Clotilda Lyon McDowell (March 14, 1858 – December 27, 1930) was an American Methodist leader. She was president of the Woman's Foreign Missionary Society of the Methodist Episcopal Church (WFMS) from 1909 to 1921.

==Early life and education==
Lyon was born in Galion, Ohio, the daughter of Aaron Jackson Lyon and Olive A. Weatherby Lyon. Her father was a Methodist Episcopal pastor. She graduated from Ohio Wesleyan University in 1880. She received an honorary master's degree from Ohio Wesleyan in 1911.

==Career==
McDowell taught school after college and before she married. She was a charter member of the Women's Club of Denver, while her husband was a college chancellor there.
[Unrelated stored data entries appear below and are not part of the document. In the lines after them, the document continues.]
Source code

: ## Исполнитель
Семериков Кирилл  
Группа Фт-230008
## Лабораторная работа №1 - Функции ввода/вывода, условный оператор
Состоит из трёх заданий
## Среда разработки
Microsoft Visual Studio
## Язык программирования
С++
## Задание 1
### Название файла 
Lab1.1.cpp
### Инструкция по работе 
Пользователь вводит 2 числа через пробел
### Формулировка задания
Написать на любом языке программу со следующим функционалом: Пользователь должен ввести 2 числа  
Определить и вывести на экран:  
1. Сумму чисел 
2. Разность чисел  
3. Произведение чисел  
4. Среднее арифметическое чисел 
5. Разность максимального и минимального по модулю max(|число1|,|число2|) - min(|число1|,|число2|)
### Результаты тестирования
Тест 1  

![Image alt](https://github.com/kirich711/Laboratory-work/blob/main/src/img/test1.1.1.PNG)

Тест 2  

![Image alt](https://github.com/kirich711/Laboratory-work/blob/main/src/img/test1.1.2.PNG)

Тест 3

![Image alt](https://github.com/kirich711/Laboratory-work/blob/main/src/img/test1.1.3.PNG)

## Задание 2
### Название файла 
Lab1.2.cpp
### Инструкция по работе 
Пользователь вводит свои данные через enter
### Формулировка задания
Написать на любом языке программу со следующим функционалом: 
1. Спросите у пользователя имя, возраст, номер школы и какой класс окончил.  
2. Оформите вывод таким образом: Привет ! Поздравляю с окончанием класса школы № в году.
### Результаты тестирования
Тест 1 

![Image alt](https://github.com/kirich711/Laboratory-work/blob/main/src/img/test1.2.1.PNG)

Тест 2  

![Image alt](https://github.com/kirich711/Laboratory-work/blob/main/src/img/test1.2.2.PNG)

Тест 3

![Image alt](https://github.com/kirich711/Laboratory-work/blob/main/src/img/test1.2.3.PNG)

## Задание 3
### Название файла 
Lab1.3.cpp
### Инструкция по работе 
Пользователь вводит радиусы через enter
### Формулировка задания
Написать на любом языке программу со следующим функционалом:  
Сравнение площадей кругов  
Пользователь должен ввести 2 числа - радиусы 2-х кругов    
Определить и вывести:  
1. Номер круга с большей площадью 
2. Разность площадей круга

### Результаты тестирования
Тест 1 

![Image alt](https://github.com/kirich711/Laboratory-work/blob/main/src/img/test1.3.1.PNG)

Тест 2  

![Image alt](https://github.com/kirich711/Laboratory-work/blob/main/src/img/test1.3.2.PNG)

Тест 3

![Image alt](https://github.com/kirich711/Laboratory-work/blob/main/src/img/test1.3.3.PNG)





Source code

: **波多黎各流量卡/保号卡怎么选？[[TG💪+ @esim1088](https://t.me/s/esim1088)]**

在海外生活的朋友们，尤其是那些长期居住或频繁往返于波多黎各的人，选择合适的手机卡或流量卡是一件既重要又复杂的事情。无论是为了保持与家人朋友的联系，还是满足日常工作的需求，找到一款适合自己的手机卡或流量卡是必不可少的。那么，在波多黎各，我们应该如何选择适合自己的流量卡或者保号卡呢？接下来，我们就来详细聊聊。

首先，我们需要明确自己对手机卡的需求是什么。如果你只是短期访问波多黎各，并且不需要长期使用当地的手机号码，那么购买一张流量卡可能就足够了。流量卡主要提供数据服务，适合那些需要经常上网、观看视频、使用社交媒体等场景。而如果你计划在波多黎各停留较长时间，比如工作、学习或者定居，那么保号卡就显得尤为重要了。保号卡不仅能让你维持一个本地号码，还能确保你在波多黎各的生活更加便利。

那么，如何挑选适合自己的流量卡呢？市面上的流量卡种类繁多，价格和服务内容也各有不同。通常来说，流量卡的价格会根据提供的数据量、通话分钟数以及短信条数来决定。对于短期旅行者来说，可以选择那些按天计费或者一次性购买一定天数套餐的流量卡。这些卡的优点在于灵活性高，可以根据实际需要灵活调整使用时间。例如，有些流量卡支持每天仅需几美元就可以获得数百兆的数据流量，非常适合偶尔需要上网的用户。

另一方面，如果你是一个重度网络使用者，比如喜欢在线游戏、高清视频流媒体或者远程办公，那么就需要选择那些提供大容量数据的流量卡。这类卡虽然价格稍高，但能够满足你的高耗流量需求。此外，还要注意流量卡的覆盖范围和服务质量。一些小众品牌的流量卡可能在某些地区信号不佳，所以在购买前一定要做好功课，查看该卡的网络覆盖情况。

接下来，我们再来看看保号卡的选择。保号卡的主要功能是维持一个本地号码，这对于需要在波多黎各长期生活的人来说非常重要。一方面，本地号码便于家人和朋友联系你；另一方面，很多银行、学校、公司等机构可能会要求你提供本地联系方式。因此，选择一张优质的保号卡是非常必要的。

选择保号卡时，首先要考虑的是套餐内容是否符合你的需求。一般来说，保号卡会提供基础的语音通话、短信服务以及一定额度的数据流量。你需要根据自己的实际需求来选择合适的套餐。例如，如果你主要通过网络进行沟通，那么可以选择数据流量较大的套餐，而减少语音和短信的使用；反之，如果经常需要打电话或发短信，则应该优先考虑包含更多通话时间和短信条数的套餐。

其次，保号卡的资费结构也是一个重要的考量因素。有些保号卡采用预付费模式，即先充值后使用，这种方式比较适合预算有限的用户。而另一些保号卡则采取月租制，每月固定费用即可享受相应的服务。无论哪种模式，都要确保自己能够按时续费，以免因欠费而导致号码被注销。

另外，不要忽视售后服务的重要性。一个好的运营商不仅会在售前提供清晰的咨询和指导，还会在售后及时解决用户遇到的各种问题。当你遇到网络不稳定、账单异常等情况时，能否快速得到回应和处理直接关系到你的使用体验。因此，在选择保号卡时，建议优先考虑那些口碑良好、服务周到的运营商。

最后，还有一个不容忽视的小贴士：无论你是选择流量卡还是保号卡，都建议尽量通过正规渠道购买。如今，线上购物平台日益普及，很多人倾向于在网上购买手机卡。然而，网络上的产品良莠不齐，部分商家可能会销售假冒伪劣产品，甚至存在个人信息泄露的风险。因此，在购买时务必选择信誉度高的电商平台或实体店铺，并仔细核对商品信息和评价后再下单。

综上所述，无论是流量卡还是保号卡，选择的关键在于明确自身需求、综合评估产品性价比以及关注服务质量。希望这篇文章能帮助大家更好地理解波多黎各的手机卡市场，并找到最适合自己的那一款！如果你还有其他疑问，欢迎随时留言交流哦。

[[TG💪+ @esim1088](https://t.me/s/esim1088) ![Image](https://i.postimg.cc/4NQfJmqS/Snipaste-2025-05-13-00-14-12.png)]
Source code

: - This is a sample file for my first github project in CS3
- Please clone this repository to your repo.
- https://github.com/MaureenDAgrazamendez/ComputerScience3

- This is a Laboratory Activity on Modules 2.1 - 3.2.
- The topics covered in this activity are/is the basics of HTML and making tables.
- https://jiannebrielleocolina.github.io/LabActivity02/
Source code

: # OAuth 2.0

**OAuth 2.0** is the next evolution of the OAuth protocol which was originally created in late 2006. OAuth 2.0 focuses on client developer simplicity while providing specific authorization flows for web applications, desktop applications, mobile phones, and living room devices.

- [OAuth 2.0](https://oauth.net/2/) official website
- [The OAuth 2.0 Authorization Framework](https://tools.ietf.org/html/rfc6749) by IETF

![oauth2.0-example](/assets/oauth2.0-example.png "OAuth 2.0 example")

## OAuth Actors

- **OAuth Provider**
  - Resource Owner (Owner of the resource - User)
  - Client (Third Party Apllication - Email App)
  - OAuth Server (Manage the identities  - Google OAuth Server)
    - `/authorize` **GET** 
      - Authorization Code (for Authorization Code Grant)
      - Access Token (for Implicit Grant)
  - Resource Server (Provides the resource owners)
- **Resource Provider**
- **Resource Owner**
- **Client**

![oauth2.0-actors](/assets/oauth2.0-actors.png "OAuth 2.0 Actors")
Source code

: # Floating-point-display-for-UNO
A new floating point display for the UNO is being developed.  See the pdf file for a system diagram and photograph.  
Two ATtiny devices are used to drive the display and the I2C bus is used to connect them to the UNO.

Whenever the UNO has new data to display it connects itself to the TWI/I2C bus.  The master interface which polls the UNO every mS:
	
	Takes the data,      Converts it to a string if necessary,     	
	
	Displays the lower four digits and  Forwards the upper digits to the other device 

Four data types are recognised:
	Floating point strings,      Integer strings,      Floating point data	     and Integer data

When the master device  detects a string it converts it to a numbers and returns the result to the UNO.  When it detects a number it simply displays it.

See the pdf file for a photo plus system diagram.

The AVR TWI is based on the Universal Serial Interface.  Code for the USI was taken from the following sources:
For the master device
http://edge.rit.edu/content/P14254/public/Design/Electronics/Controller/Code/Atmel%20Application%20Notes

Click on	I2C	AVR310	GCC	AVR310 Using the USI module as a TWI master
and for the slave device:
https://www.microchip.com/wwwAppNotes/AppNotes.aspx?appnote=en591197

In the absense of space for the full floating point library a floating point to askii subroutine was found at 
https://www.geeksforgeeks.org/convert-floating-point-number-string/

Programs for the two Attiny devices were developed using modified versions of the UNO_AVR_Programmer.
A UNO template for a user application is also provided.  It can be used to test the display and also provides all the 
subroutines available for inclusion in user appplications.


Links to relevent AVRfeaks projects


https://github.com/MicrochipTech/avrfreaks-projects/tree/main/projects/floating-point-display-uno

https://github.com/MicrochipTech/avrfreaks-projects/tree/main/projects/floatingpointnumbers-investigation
She was president of the Woman's Foreign Missionary Society of the Methodist Episcopal Church beginning in 1909. In 1910 and 1911 she visited church missions in the Philippines, Japan, Korea, China, India and Europe, and was a delegate to the 1910 World Missionary Conference. She wrote and edited church publications.

McDowell retired as president of the WFMS in 1921, but remained active in the society's work. The WFMS set up a fellowship fun named for her, after her retirement; it funded hundreds of women mission school graduates to attend colleges or receive other advanced training in the United States.

==Publications==
- "Forward from the Jubilee" (1919)
- "Good Hopes and Precious Memories"

==Personal life and legacy==
Lyon married Methodist Episcopal clergyman William Fraser McDowell in 1882. Their daughter Olive died in 1907, while she was a college student. McDowell died in 1930, at the age of 72, at her home in Washington, D.C. Frederick Brown Harris conducted her funeral service in Washington. In 1939, a chapel was built at Isabella Thoburn College in Lucknow, and named in memory Clotilda Lyon McDowell.